Plain-text document sources:
# # # # # # #

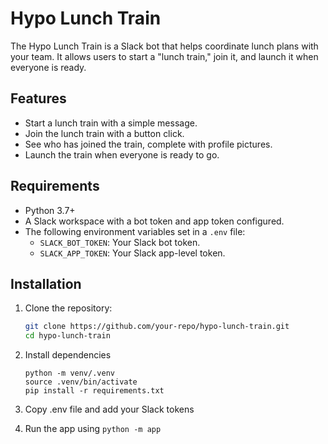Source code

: # Hypo Lunch Train

The Hypo Lunch Train is a Slack bot that helps coordinate lunch plans with your team. It allows users to start a "lunch train," join it, and launch it when everyone is ready.

## Features

- Start a lunch train with a simple message.
- Join the lunch train with a button click.
- See who has joined the train, complete with profile pictures.
- Launch the train when everyone is ready to go.

## Requirements

- Python 3.7+
- A Slack workspace with a bot token and app token configured.
- The following environment variables set in a `.env` file:
  - `SLACK_BOT_TOKEN`: Your Slack bot token.
  - `SLACK_APP_TOKEN`: Your Slack app-level token.

## Installation

1. Clone the repository:
   ```bash
   git clone https://github.com/your-repo/hypo-lunch-train.git
   cd hypo-lunch-train
    ```

2. Install dependencies
    ```
    python -m venv/.venv
    source .venv/bin/activate
    pip install -r requirements.txt
    ```

3. Copy .env file and add your Slack tokens

4. Run the app using `python -m app`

# # # # # # #

- _What to produce_
When a line in the records above contains the word "with", copy it.

- _The completed task_
The Hypo Lunch Train is a Slack bot that helps coordinate lunch plans with your team. It allows users to start a "lunch train," join it, and launch it when everyone is ready.
- Start a lunch train with a simple message.
- Join the lunch train with a button click.
- See who has joined the train, complete with profile pictures.
- A Slack workspace with a bot token and app token configured.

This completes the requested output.